Li Xiang, Fu Chong, Wang Qun, Zhang Wenchao, Ye Chen, Chen Junxin, Sham Chiu-Wing
IEEE J Biomed Health Inform. 2025 Sep;29(9):6754-6766. doi: 10.1109/JBHI.2025.3555805.
Transformers have recently gained significant attention in medical image segmentation due to their ability to capture long-range dependencies. However, the presence of excessive background noise in large regions of medical images introduces distractions and increases the computational burden on the fine-grained self-attention (SA) mechanism, which is a key component of the transformer model. Meanwhile, preserving fine-grained details is essential for accurately segmenting complex, blurred medical images with diverse shapes and sizes. Thus, we propose a novel Multi-scale Dynamic Sparse Attention (MDSA) module, which flexibly reduces computational costs while maintaining multi-scale fine-grained interactions with content awareness. Specifically, multi-scale aggregation is first applied to the feature maps to enrich the diversity of interaction information. Then, for each query, irrelevant key-value pairs are filtered out at a coarse-grained level. Finally, fine-grained SA is performed on the remaining key-value pairs. In addition, we design an enhanced downsampling merging (EDM) module and an enhanced upsampling fusion (EUF) module for building pyramid architectures. Using MDSA to construct the basic blocks, combined with EDMs and EUFs, we develop a UNet-like model named MDSA-UNet. Since MDSA-UNet dynamically processes only a small subset of relevant fine-grained features, it achieves strong segmentation performance with high computational efficiency. Extensive experiments on four datasets spanning three different types demonstrate that our MDSA-UNet, without using pre-training, significantly outperforms other non-pretrained methods and even competes with pre-trained models, achieving Dice scores of 82.10% on DDTI, 80.20% on TN3K, 90.75% on ISIC2018, and 91.05% on ACDC. Meanwhile, our model maintains lower complexity, with only 6.65 M parameters and 4.54 G FLOPs at a resolution of 224 × 224, ensuring both effectiveness and efficiency. Code is available at URL.

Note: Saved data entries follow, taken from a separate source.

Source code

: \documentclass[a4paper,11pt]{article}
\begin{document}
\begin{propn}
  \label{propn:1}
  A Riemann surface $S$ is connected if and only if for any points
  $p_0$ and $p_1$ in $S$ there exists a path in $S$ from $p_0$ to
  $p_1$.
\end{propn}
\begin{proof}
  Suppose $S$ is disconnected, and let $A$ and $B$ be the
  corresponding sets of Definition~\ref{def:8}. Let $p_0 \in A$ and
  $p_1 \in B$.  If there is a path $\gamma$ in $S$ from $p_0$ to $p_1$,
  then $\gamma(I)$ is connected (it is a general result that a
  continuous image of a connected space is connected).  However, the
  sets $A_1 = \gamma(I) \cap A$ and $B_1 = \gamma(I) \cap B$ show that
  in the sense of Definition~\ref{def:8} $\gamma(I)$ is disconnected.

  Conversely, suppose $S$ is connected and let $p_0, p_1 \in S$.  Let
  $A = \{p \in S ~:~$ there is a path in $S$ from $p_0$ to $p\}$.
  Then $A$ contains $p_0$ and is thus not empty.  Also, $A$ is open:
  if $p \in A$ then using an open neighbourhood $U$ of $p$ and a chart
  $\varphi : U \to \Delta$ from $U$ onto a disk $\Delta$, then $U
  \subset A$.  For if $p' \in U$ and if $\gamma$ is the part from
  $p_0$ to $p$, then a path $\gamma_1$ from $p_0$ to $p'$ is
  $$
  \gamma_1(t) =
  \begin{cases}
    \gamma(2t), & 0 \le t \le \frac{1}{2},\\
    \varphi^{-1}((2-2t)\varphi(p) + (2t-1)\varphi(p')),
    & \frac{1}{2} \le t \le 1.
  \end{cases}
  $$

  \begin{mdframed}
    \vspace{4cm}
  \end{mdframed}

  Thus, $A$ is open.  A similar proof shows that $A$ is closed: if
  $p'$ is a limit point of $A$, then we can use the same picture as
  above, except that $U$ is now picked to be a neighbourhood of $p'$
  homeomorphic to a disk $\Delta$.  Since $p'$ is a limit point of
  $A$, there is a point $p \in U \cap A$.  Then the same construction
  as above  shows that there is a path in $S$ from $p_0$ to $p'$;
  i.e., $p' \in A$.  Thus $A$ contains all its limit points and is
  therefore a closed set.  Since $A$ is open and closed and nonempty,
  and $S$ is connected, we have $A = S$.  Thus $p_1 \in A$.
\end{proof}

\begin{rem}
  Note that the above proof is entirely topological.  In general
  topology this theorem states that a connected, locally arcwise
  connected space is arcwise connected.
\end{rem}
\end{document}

由于能够捕捉长距离依赖关系,Transformer最近在医学图像分割中受到了广泛关注。然而,医学图像大片区域中存在的过多背景噪声会产生干扰,并增加细粒度自注意力(SA)机制的计算负担,而SA机制是Transformer模型的关键组成部分。同时,保留细粒度细节对于准确分割形状和大小各异的复杂模糊医学图像至关重要。因此,我们提出了一种新颖的多尺度动态稀疏注意力(MDSA)模块,该模块在保持与内容感知的多尺度细粒度交互的同时,灵活地降低了计算成本。具体来说,首先对特征图应用多尺度聚合,以丰富交互信息的多样性。然后,对于每个查询,在粗粒度级别过滤掉不相关的键值对。最后,对剩余的键值对执行细粒度SA。此外,我们设计了一个增强型下采样合并(EDM)模块和一个增强型上采样融合(EUF)模块来构建金字塔架构。使用MDSA构建基本块,并结合EDM和EUF,我们开发了一个名为MDSA-UNet的类似UNet的模型。由于MDSA-UNet仅动态处理一小部分相关的细粒度特征,因此它以高计算效率实现了强大的分割性能。在跨越三种不同类型的四个数据集上进行的广泛实验表明,我们的MDSA-UNet在不使用预训练的情况下,显著优于其他未预训练的方法,甚至可以与预训练模型竞争,在DDTI上的Dice分数为82.10%,在TN3K上为80.20%,在ISIC2018上为90.75%,在ACDC上为91.05%。同时,我们的模型保持较低的复杂度,在分辨率为224×224时仅有6.65M个参数和4.54G FLOP,确保了有效性和效率。代码可在URL获取。